How to Learn Russian and Ukrainian

Tips for self-learners
last update: February 2016

Learning the language is a key part to having a rewarding experience in another country. If you've made up your mind to learn Russian or Ukrainian, this article will help you with your learning strategy and obtaining the greatest results from the effort you invest.
General language learning principles
Language mastery consists of four skills: listening, speaking, reading, and writing. Here is how they interrelate:

speaking listening
writing reading
Since communication in person is all about listening and speaking, your efforts should give due emphasis to these skills. Many adult language learners have the tendency to focus on book learning — reading about grammar rules, studying written texts and dialogues, memorizing vocabulary words, etc. However, these activities do not activate the brain centers that are responsible for speaking and listening.

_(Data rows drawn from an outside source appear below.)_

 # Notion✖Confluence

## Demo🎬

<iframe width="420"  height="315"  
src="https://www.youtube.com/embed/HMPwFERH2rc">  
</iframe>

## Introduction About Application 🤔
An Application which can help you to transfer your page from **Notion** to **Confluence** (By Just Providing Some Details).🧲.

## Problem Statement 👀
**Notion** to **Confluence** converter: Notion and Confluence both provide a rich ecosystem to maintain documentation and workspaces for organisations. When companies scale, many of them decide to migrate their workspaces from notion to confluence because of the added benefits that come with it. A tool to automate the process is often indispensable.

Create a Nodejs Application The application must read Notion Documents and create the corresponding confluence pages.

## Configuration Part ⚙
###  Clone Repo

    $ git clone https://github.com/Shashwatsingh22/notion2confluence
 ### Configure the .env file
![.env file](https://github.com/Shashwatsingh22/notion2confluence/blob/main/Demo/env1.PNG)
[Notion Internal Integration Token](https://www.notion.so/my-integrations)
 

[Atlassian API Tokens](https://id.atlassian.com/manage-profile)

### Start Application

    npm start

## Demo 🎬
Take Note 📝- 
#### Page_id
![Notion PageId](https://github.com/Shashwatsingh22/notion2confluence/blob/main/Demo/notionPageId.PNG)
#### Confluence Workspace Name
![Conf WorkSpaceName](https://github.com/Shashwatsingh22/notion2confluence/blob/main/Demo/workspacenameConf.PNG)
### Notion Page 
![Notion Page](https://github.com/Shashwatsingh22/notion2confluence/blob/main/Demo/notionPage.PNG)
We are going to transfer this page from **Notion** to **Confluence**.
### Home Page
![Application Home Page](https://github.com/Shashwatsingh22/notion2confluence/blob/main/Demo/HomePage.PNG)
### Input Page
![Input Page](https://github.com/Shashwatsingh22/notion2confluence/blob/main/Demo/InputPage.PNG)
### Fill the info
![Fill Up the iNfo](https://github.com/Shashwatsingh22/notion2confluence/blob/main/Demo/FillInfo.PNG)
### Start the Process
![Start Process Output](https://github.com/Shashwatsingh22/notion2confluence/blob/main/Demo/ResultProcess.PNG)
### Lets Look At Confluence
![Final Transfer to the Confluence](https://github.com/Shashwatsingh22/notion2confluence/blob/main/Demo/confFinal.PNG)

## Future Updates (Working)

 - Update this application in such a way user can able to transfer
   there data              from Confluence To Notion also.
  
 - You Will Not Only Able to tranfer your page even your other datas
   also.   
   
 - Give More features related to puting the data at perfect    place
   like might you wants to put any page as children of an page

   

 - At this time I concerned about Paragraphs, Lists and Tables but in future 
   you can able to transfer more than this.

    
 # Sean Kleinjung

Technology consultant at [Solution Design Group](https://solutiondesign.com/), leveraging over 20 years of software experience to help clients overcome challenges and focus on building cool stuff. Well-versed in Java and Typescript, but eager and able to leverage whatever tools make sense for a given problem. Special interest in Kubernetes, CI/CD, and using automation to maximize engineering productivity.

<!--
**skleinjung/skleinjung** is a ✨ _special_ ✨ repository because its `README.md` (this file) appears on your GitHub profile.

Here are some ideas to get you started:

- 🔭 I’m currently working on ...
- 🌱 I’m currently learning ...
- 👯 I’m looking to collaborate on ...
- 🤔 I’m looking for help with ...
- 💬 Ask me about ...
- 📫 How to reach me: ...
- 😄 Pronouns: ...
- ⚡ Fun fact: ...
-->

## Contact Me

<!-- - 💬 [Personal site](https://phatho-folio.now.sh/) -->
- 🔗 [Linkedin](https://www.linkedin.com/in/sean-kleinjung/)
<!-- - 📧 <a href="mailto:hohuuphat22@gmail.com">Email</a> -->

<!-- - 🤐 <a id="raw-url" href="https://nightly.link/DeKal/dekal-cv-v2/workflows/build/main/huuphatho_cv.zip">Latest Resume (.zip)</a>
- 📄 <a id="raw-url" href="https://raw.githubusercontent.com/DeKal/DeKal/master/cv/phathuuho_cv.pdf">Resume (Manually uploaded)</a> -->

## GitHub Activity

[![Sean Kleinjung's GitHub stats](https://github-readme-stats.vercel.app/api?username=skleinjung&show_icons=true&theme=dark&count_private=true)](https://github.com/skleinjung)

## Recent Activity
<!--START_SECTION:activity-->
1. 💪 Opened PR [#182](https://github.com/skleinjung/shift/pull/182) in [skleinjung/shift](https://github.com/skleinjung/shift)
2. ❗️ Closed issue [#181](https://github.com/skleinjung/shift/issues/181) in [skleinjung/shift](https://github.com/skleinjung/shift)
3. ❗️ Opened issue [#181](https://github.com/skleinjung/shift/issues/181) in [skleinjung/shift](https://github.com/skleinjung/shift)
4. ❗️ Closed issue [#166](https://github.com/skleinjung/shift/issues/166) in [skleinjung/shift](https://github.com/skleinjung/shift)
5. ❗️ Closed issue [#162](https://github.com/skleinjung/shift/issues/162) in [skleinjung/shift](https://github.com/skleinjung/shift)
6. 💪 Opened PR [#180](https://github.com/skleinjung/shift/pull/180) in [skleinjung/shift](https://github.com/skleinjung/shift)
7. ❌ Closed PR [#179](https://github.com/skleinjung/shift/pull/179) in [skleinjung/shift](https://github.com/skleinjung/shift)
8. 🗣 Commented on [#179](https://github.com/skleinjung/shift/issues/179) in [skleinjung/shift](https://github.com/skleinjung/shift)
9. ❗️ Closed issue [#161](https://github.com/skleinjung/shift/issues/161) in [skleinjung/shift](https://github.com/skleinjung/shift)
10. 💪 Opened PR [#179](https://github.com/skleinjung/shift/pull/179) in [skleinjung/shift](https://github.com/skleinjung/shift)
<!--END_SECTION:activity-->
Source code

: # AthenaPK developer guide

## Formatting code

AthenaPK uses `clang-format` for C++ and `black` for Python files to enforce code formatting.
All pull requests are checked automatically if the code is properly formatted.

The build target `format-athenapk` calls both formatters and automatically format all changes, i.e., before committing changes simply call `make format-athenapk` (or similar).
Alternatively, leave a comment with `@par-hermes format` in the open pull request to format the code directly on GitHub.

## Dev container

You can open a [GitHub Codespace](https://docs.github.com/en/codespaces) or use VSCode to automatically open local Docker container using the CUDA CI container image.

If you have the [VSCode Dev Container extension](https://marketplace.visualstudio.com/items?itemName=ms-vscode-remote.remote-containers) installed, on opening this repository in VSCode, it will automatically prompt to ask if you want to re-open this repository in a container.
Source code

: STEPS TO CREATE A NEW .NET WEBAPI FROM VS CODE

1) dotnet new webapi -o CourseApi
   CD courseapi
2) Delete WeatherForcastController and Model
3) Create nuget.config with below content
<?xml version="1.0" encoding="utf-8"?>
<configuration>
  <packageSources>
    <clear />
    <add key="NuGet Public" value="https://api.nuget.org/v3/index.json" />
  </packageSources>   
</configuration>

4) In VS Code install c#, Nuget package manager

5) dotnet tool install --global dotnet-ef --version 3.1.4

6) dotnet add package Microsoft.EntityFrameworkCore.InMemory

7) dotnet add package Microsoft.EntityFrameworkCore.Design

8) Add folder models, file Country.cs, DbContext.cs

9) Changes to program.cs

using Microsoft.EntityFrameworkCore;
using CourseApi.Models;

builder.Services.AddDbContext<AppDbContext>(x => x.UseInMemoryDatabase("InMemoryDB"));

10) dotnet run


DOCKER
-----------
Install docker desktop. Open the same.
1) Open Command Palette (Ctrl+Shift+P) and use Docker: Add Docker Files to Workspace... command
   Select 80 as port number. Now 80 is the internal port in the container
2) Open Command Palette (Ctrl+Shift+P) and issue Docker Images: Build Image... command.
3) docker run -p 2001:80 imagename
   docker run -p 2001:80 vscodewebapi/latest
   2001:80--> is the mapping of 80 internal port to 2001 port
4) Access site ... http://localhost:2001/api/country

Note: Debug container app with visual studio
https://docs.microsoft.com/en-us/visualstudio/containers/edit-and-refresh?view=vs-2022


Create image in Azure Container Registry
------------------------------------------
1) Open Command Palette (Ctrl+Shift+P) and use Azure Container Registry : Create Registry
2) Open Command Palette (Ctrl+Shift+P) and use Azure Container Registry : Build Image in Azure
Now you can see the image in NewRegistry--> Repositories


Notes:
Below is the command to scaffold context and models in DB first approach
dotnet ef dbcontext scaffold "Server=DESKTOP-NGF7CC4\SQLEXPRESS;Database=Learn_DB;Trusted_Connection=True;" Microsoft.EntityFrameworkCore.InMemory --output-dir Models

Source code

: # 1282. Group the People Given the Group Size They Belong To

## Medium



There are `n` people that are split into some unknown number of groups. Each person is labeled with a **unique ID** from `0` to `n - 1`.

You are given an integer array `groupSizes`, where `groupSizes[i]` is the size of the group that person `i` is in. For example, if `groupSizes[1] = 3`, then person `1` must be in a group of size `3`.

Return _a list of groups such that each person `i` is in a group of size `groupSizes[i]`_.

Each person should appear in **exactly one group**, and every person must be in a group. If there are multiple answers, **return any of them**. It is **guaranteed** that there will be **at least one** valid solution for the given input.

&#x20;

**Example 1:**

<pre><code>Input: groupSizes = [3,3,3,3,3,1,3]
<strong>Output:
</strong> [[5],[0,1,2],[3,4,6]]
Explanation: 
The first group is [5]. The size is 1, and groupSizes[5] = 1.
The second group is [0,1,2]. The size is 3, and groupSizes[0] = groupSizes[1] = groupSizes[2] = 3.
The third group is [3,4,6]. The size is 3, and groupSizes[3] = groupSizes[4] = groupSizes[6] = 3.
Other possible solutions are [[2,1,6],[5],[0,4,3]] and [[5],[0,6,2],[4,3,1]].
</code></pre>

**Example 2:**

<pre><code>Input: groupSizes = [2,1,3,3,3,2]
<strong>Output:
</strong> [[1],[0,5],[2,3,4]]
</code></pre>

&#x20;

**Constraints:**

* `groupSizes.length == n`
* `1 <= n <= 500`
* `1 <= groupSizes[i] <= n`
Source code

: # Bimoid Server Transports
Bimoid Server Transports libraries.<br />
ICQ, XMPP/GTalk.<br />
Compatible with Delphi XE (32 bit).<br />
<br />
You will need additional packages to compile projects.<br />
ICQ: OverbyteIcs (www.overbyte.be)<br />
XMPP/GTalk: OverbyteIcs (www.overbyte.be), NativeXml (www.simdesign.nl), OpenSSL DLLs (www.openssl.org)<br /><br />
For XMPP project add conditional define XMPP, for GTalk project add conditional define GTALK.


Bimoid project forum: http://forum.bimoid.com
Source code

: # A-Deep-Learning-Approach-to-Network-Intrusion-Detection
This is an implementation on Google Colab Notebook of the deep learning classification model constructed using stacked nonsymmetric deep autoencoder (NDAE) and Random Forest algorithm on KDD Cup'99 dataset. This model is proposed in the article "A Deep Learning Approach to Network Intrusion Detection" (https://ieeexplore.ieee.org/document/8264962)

Your language learning regimen

A good language regimen for self-learners should consist of:
Large doses of listening to native speech at or slightly above your current level of comprehension.
Speaking practice — from simply repeating words out loud (for beginners) to holding real conversations with native speakers (for advanced learners).
Reading — from basic conversations (for beginners) to texts on topics of personal interest (for intermediate and advanced learners).
Grammar study using language textbooks. Exercises may or may not be helpful depending on your learning style.
Dictionary work. New words that you add to your vocabulary need to be mastered along with their correct spelling and morphology (declensions, conjugations, gender, stress shifts, associated prepositions, etc. — all very important for Russian and Ukrainian!).
Writing. For example, you can find people to correspond with on the Internet, start sending text messages to a friend in the foreign language (if they are also studying it!), or write notes to yourself in your planner in the language.
As much as possible, the language study you do should help satisfy real-life needs. For example, instead of reading the news in English, you can read them in Ukrainian online (or, better yet, listen to the news online). Instead of making notes to yourself in English, you can do it in Russian. Instead of writing on an English forum, you can write on a Russian language one. These things just require a bit more effort and concentration and do not burden you with extra time commitments that you will likely drop when under stress.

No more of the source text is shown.